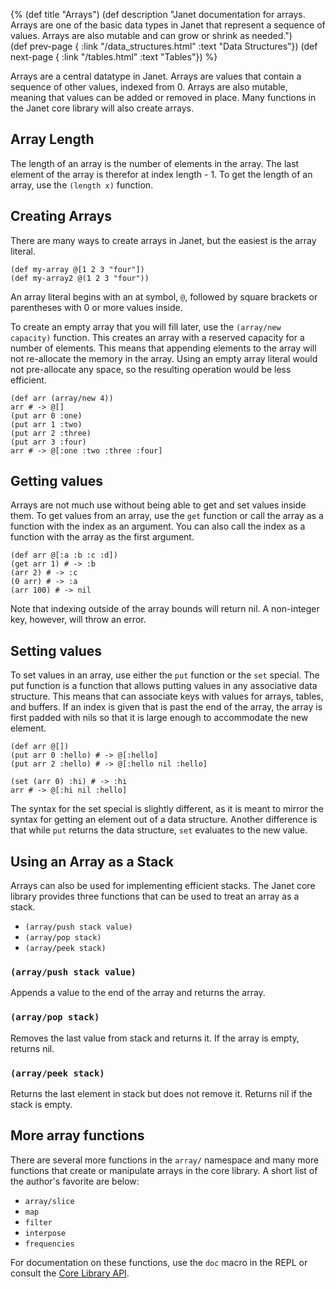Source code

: {%
(def title "Arrays")
(def description "Janet documentation for arrays. Arrays are one of the
 basic data types in Janet that represent a sequence of values. Arrays are
 also mutable and can grow or shrink as needed.")    
(def prev-page {
 :link "/data_structures.html"
 :text "Data Structures"})
(def next-page {
 :link "/tables.html"
 :text "Tables"})
%}

Arrays are a central datatype in Janet. Arrays are values that contain
a sequence of other values, indexed from 0. Arrays are also mutable, meaning
that values can be added or removed in place. Many functions in the Janet core
library will also create arrays.

## Array Length

The length of an array is the number of elements in the array. The last element
of the array is therefor at index length - 1. To get the length of an array, use
the `(length x)` function.

## Creating Arrays

There are many ways to create arrays in Janet, but the easiest is
the array literal.

```janet
(def my-array @[1 2 3 "four"])
(def my-array2 @(1 2 3 "four"))
```

An array literal begins with an at symbol, `@`, followed by
square brackets or parentheses with 0 or more
values inside.

To create an empty array that you will fill later,
use the `(array/new capacity)` function. This creates an array with a reserved
capacity for a number of elements. This means that appending
elements to the array will not re-allocate the memory in the array. Using
an empty array literal would not pre-allocate any space, so the resulting
operation would be less efficient.

```janet
(def arr (array/new 4))
arr # -> @[]
(put arr 0 :one)
(put arr 1 :two)
(put arr 2 :three)
(put arr 3 :four)
arr # -> @[:one :two :three :four]
```

## Getting values

Arrays are not much use without being able to get and set values
inside them. To get values from an array, use the `get` function
or call the array as a function with the index as an argument. You can
also call the index as a function with the array as the first argument.

```janet
(def arr @[:a :b :c :d])
(get arr 1) # -> :b
(arr 2) # -> :c
(0 arr) # -> :a
(arr 100) # -> nil
```

Note that indexing outside of the array bounds will return nil. A non-integer
key, however, will throw an error.

## Setting values

To set values in an array, use either the `put` function or the `set` special.
The put function is a function that allows putting values in any associative
data structure. This means that can associate keys with values for
arrays, tables, and buffers. If an index is given that is past the
end of the array, the array is first padded with nils so that it is large
enough to accommodate the new element.

```janet
(def arr @[])
(put arr 0 :hello) # -> @[:hello]
(put arr 2 :hello) # -> @[:hello nil :hello]

(set (arr 0) :hi) # -> :hi
arr # -> @[:hi nil :hello]
```

The syntax for the set special is slightly different, as it is
meant to mirror the syntax for getting an element out of a data structure.
Another difference is that while `put` returns the data structure, `set` evaluates
to the new value.

## Using an Array as a Stack

Arrays can also be used for implementing efficient stacks. The
Janet core library provides three functions that can be used
to treat an array as a stack.

* `(array/push stack value)`
* `(array/pop stack)`
* `(array/peek stack)`

### `(array/push stack value)`

Appends a value to the end of the array and returns the array.

### `(array/pop stack)`

Removes the last value from stack and returns it. If the array
is empty, returns nil.

### `(array/peek stack)`

Returns the last element in stack but does not remove it. Returns
nil if the stack is empty.

## More array functions

There are several more functions in the `array/` namespace
and many more functions that create or manipulate arrays in the core
library. A short list of the author's favorite are below:

* `array/slice`
* `map`
* `filter`
* `interpose`
* `frequencies`

For documentation on these functions, use the `doc` macro in the REPL or
consult the [Core Library API](/doc.html).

━━━━━━━━━━

**Exercise directions:** If a line of the data holds the string "from", list it.

**Exercise output:**
a sequence of other values, indexed from 0. Arrays are also mutable, meaning
inside them. To get values from an array, use the `get` function
Removes the last value from stack and returns it. If the array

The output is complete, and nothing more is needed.